** Materials provided **
• • • • •

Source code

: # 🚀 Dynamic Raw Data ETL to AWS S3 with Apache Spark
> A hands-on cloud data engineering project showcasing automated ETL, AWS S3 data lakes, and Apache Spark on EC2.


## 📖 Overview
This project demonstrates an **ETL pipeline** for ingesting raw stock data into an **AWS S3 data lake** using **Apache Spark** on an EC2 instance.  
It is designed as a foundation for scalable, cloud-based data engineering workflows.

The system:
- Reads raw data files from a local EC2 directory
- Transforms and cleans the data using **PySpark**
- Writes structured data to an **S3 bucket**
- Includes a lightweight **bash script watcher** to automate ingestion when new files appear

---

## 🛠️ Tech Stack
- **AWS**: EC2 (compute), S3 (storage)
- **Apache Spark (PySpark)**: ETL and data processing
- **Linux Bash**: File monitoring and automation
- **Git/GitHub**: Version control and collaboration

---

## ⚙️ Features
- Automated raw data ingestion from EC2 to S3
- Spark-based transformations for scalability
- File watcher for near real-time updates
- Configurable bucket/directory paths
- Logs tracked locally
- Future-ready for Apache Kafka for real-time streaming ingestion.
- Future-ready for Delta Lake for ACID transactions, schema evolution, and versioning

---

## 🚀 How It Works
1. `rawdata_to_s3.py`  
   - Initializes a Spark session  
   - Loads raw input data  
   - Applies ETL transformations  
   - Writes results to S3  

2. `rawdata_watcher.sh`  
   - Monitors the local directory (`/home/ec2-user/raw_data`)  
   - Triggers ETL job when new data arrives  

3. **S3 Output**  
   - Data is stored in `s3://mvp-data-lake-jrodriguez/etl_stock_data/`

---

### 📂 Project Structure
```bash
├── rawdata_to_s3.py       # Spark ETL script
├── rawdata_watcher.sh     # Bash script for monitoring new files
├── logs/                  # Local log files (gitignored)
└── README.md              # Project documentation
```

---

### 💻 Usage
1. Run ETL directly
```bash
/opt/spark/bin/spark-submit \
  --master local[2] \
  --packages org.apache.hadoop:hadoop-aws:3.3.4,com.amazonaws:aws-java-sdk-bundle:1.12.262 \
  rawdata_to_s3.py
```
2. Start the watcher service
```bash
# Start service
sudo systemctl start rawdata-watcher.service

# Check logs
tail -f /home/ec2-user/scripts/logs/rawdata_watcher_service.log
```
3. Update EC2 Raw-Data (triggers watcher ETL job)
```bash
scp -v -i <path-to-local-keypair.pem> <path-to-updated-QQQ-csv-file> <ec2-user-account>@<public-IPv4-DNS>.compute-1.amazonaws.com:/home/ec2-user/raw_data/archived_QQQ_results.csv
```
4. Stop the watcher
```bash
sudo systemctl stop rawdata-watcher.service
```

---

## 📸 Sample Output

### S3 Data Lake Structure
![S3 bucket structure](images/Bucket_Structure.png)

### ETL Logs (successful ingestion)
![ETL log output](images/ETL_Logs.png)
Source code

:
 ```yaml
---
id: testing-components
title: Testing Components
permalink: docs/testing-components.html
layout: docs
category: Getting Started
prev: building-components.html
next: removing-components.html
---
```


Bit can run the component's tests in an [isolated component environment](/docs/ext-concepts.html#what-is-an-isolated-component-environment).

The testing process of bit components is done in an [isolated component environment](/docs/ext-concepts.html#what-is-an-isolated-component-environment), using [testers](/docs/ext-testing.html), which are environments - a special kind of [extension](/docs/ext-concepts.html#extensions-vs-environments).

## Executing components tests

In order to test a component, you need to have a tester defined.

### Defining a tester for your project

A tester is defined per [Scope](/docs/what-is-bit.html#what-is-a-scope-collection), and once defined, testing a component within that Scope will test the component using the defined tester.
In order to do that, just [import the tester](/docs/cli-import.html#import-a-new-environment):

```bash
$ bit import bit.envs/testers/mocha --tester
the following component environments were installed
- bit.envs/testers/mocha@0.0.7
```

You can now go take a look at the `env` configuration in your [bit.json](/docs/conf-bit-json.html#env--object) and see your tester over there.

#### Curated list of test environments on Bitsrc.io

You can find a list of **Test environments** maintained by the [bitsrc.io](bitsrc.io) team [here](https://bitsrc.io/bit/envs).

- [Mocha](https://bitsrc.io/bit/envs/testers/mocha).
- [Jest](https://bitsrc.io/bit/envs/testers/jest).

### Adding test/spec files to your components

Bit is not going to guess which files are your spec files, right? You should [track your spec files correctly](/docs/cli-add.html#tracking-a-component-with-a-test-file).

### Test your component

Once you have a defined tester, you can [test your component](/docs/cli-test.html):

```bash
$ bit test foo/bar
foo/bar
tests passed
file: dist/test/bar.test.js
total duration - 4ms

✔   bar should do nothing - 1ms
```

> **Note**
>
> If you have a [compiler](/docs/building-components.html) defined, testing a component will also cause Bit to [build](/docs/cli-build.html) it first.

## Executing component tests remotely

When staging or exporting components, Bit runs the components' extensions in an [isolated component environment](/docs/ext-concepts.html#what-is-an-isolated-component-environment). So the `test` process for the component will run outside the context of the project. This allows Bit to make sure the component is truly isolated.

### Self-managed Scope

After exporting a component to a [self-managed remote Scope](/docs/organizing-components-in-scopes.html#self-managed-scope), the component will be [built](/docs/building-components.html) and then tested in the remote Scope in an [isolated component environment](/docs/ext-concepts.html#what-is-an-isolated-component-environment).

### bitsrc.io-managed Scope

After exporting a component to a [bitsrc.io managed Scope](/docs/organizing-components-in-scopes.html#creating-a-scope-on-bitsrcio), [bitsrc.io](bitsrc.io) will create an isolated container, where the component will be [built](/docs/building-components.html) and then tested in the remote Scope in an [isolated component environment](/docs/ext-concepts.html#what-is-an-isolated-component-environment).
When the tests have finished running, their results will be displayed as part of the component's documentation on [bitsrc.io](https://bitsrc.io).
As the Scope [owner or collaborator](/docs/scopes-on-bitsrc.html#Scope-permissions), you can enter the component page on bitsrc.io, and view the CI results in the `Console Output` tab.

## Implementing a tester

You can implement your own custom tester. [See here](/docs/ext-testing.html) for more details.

• • • • •

** Assignment **
Your answer should consist solely of the lines above from the line with "## ⚙️ Features" to the line with "- Future-ready for Apache", both included, reproduced exactly.

** Task solution **
## ⚙️ Features
- Automated raw data ingestion from EC2 to S3
- Spark-based transformations for scalability
- File watcher for near real-time updates
- Configurable bucket/directory paths
- Logs tracked locally
- Future-ready for Apache Kafka for real-time streaming ingestion.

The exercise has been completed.